Perhaps it is only a legend that a group of dissidents from Peace Church (now "Historic Peace Church") on Trindle Road set up a camp to hold services at a tiny village then called White Hill. The name was given by Dr. John D. Bowman the first postmaster in the village who gave the name Camp Hill which it has been known since 1869. Whether he was referring to the religious camp or not is unknown.[1] But Camp Hill it became, and soon it was more than just a stop on the Cumberland Valley Railroad as it smoked its clanking way through Cumberland County starting in 1837. Actually, the first European settlers came to the area around 1730, braving the wild and unknown world west of the Susquehanna River to form new communities.[2]

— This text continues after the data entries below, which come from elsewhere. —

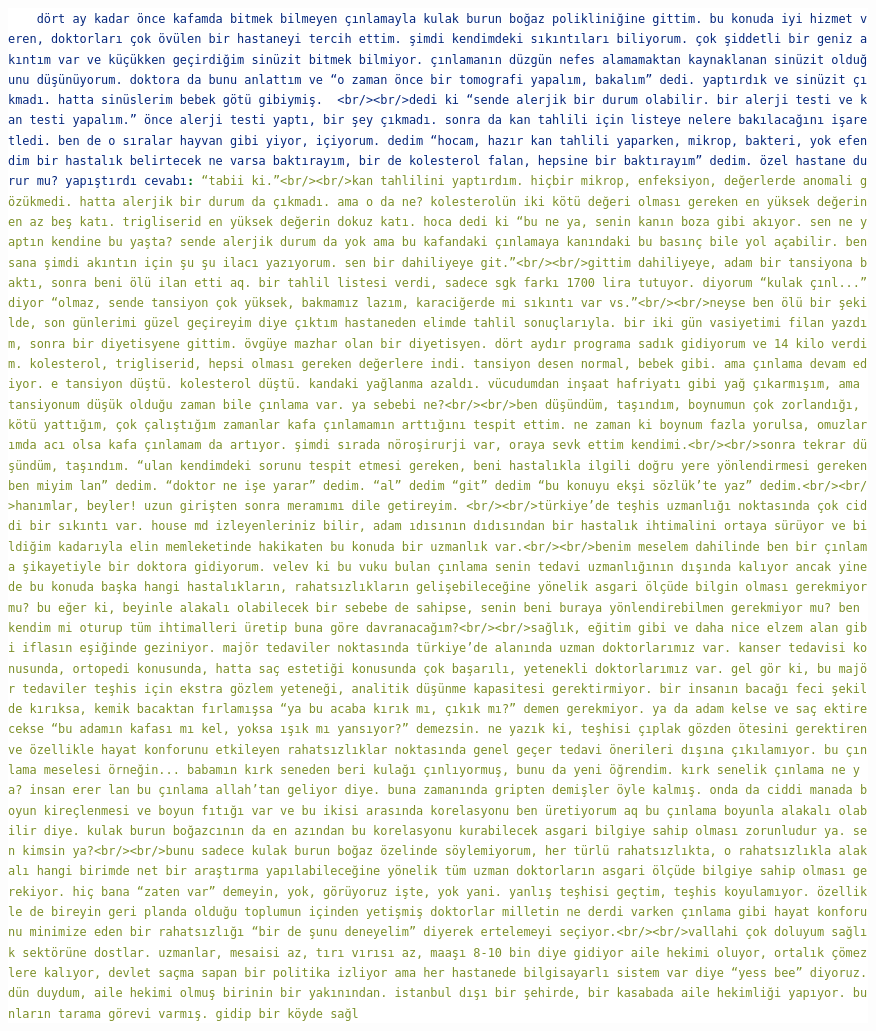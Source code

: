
 ```yaml
    dört ay kadar önce kafamda bitmek bilmeyen çınlamayla kulak burun boğaz polikliniğine gittim. bu konuda iyi hizmet veren, doktorları çok övülen bir hastaneyi tercih ettim. şimdi kendimdeki sıkıntıları biliyorum. çok şiddetli bir geniz akıntım var ve küçükken geçirdiğim sinüzit bitmek bilmiyor. çınlamanın düzgün nefes alamamaktan kaynaklanan sinüzit olduğunu düşünüyorum. doktora da bunu anlattım ve “o zaman önce bir tomografi yapalım, bakalım” dedi. yaptırdık ve sinüzit çıkmadı. hatta sinüslerim bebek götü gibiymiş.  <br/><br/>dedi ki “sende alerjik bir durum olabilir. bir alerji testi ve kan testi yapalım.” önce alerji testi yaptı, bir şey çıkmadı. sonra da kan tahlili için listeye nelere bakılacağını işaretledi. ben de o sıralar hayvan gibi yiyor, içiyorum. dedim “hocam, hazır kan tahlili yaparken, mikrop, bakteri, yok efendim bir hastalık belirtecek ne varsa baktırayım, bir de kolesterol falan, hepsine bir baktırayım” dedim. özel hastane durur mu? yapıştırdı cevabı: “tabii ki.”<br/><br/>kan tahlilini yaptırdım. hiçbir mikrop, enfeksiyon, değerlerde anomali gözükmedi. hatta alerjik bir durum da çıkmadı. ama o da ne? kolesterolün iki kötü değeri olması gereken en yüksek değerin en az beş katı. trigliserid en yüksek değerin dokuz katı. hoca dedi ki “bu ne ya, senin kanın boza gibi akıyor. sen ne yaptın kendine bu yaşta? sende alerjik durum da yok ama bu kafandaki çınlamaya kanındaki bu basınç bile yol açabilir. ben sana şimdi akıntın için şu şu ilacı yazıyorum. sen bir dahiliyeye git.”<br/><br/>gittim dahiliyeye, adam bir tansiyona baktı, sonra beni ölü ilan etti aq. bir tahlil listesi verdi, sadece sgk farkı 1700 lira tutuyor. diyorum “kulak çınl...” diyor “olmaz, sende tansiyon çok yüksek, bakmamız lazım, karaciğerde mi sıkıntı var vs.”<br/><br/>neyse ben ölü bir şekilde, son günlerimi güzel geçireyim diye çıktım hastaneden elimde tahlil sonuçlarıyla. bir iki gün vasiyetimi filan yazdım, sonra bir diyetisyene gittim. övgüye mazhar olan bir diyetisyen. dört aydır programa sadık gidiyorum ve 14 kilo verdim. kolesterol, trigliserid, hepsi olması gereken değerlere indi. tansiyon desen normal, bebek gibi. ama çınlama devam ediyor. e tansiyon düştü. kolesterol düştü. kandaki yağlanma azaldı. vücudumdan inşaat hafriyatı gibi yağ çıkarmışım, ama tansiyonum düşük olduğu zaman bile çınlama var. ya sebebi ne?<br/><br/>ben düşündüm, taşındım, boynumun çok zorlandığı, kötü yattığım, çok çalıştığım zamanlar kafa çınlamamın arttığını tespit ettim. ne zaman ki boynum fazla yorulsa, omuzlarımda acı olsa kafa çınlamam da artıyor. şimdi sırada nöroşirurji var, oraya sevk ettim kendimi.<br/><br/>sonra tekrar düşündüm, taşındım. “ulan kendimdeki sorunu tespit etmesi gereken, beni hastalıkla ilgili doğru yere yönlendirmesi gereken ben miyim lan” dedim. “doktor ne işe yarar” dedim. “al” dedim “git” dedim “bu konuyu ekşi sözlük’te yaz” dedim.<br/><br/>hanımlar, beyler! uzun girişten sonra meramımı dile getireyim. <br/><br/>türkiye’de teşhis uzmanlığı noktasında çok ciddi bir sıkıntı var. house md izleyenleriniz bilir, adam ıdısının dıdısından bir hastalık ihtimalini ortaya sürüyor ve bildiğim kadarıyla elin memleketinde hakikaten bu konuda bir uzmanlık var.<br/><br/>benim meselem dahilinde ben bir çınlama şikayetiyle bir doktora gidiyorum. velev ki bu vuku bulan çınlama senin tedavi uzmanlığının dışında kalıyor ancak yine de bu konuda başka hangi hastalıkların, rahatsızlıkların gelişebileceğine yönelik asgari ölçüde bilgin olması gerekmiyor mu? bu eğer ki, beyinle alakalı olabilecek bir sebebe de sahipse, senin beni buraya yönlendirebilmen gerekmiyor mu? ben kendim mi oturup tüm ihtimalleri üretip buna göre davranacağım?<br/><br/>sağlık, eğitim gibi ve daha nice elzem alan gibi iflasın eşiğinde geziniyor. majör tedaviler noktasında türkiye’de alanında uzman doktorlarımız var. kanser tedavisi konusunda, ortopedi konusunda, hatta saç estetiği konusunda çok başarılı, yetenekli doktorlarımız var. gel gör ki, bu majör tedaviler teşhis için ekstra gözlem yeteneği, analitik düşünme kapasitesi gerektirmiyor. bir insanın bacağı feci şekilde kırıksa, kemik bacaktan fırlamışsa “ya bu acaba kırık mı, çıkık mı?” demen gerekmiyor. ya da adam kelse ve saç ektirecekse “bu adamın kafası mı kel, yoksa ışık mı yansıyor?” demezsin. ne yazık ki, teşhisi çıplak gözden ötesini gerektiren ve özellikle hayat konforunu etkileyen rahatsızlıklar noktasında genel geçer tedavi önerileri dışına çıkılamıyor. bu çınlama meselesi örneğin... babamın kırk seneden beri kulağı çınlıyormuş, bunu da yeni öğrendim. kırk senelik çınlama ne ya? insan erer lan bu çınlama allah’tan geliyor diye. buna zamanında gripten demişler öyle kalmış. onda da ciddi manada boyun kireçlenmesi ve boyun fıtığı var ve bu ikisi arasında korelasyonu ben üretiyorum aq bu çınlama boyunla alakalı olabilir diye. kulak burun boğazcının da en azından bu korelasyonu kurabilecek asgari bilgiye sahip olması zorunludur ya. sen kimsin ya?<br/><br/>bunu sadece kulak burun boğaz özelinde söylemiyorum, her türlü rahatsızlıkta, o rahatsızlıkla alakalı hangi birimde net bir araştırma yapılabileceğine yönelik tüm uzman doktorların asgari ölçüde bilgiye sahip olması gerekiyor. hiç bana “zaten var” demeyin, yok, görüyoruz işte, yok yani. yanlış teşhisi geçtim, teşhis koyulamıyor. özellikle de bireyin geri planda olduğu toplumun içinden yetişmiş doktorlar milletin ne derdi varken çınlama gibi hayat konforunu minimize eden bir rahatsızlığı “bir de şunu deneyelim” diyerek ertelemeyi seçiyor.<br/><br/>vallahi çok doluyum sağlık sektörüne dostlar. uzmanlar, mesaisi az, tırı vırısı az, maaşı 8-10 bin diye gidiyor aile hekimi oluyor, ortalık çömezlere kalıyor, devlet saçma sapan bir politika izliyor ama her hastanede bilgisayarlı sistem var diye “yess bee” diyoruz. dün duydum, aile hekimi olmuş birinin bir yakınından. istanbul dışı bir şehirde, bir kasabada aile hekimliği yapıyor. bunların tarama görevi varmış. gidip bir köyde sağl
```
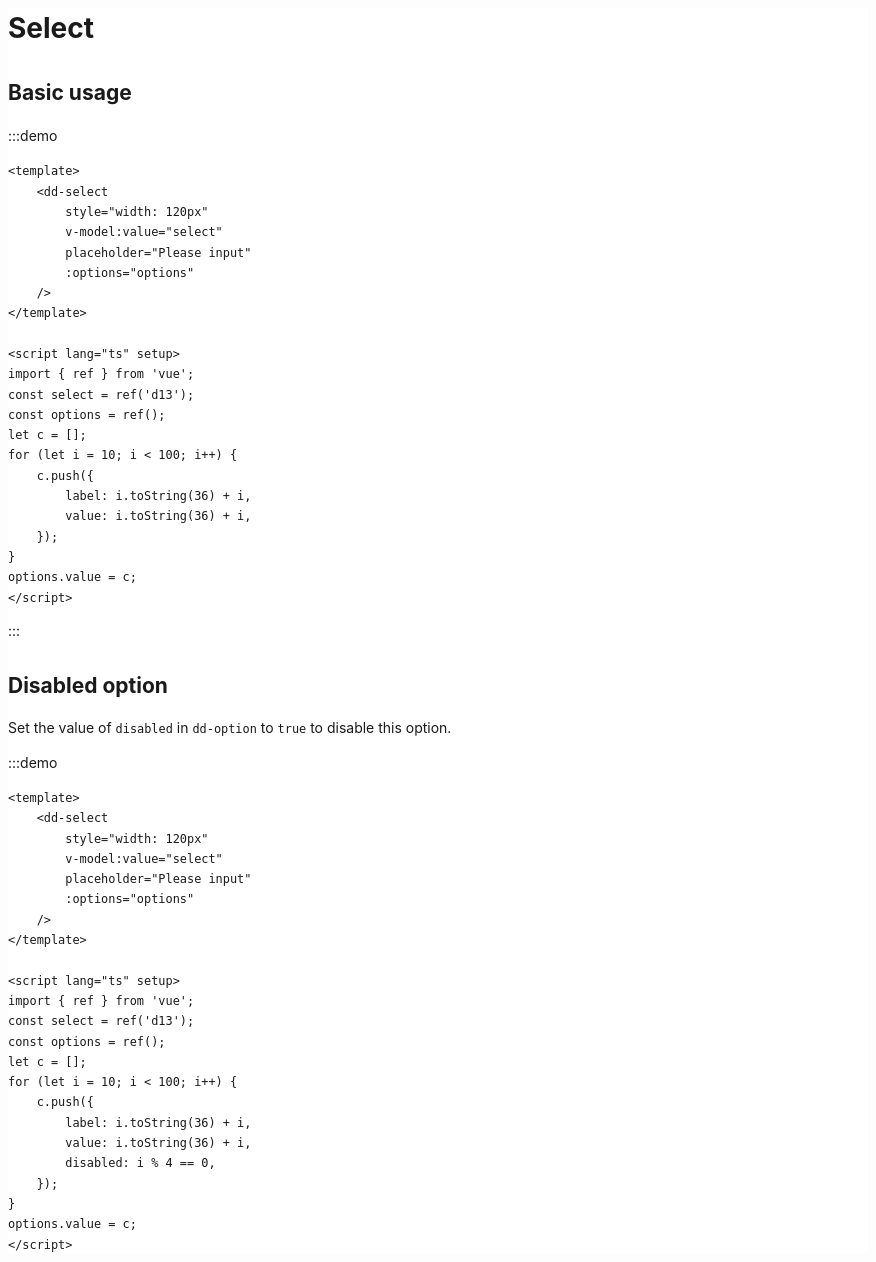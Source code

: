 # Select

## Basic usage

:::demo

```vue
<template>
	<dd-select
		style="width: 120px"
		v-model:value="select"
		placeholder="Please input"
		:options="options"
	/>
</template>

<script lang="ts" setup>
import { ref } from 'vue';
const select = ref('d13');
const options = ref();
let c = [];
for (let i = 10; i < 100; i++) {
	c.push({
		label: i.toString(36) + i,
		value: i.toString(36) + i,
	});
}
options.value = c;
</script>
```

:::

## Disabled option

Set the value of `disabled` in `dd-option` to `true` to disable this option.

:::demo

```vue
<template>
	<dd-select
		style="width: 120px"
		v-model:value="select"
		placeholder="Please input"
		:options="options"
	/>
</template>

<script lang="ts" setup>
import { ref } from 'vue';
const select = ref('d13');
const options = ref();
let c = [];
for (let i = 10; i < 100; i++) {
	c.push({
		label: i.toString(36) + i,
		value: i.toString(36) + i,
		disabled: i % 4 == 0,
	});
}
options.value = c;
</script>
```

The little town grew and on November 10, 1885, became a borough, thus severed from its municipal mother, East Pennsboro Township.[3]Always mainly residential and composed principally of single-family homes,[4] it has declined to host manufacturing enterprises, high-rise commercial buildings, and densely-peopled apartment complexes.[5]To this day Camp Hill continues its reluctance to join in the explosive post-World War II growth of the West Shore.
Through its heart passes its Market Street on the Great Road. This was one of the ways west from the Susquehanna River through Cumberland County, the other being the Trindle Road, which began in what became New Cumberland and proceeded through Shiremanstown and Mechanicsburg. President George Washington, on his way to see about the Whisky Rebellion, went west on the Great Road and returned to the Susquehanna on the Trindle Road.
The Civil War came to Camp Hill, quite literally, since there was a battle at Sporting Hill Road and a firefight around what is now 32nd and Market Streets.[6]This was in late June of 1863, as Lee's scouting parties probed the defenses of Harrisburg. Meanwhile the armies gathered at Gettysburg. But Camp Hill has the title: "The High Water Mark of the Confederacy."[7]
In 2010 the census takers found 7,888 Camp Hill citizens, most of whom had far above average educational attainments and incomes. And in an increasingly diverse and pluralistic society, Camp Hill's demographics remain more traditional. Most of its people are Caucasian, and of European ancestry.[8]
The Rev. Silas C. Swallow lived for a time in Camp Hill[9] and received 258,205 votes in 1904 in his bid for the Presidency on the Prohibition ticket; Theodore Roosevelt won. But Camp Hill is still dry.[10]
Camp Hill has declined to give up its independent school district to any of the regional mergers.[11]William Daniel Phillips attended Camp Hill schools, and he won the Nobel Prize in Physics in 1997.[12]
Camp Hill continues to thrive. Sometimes David can just ignore Goliath.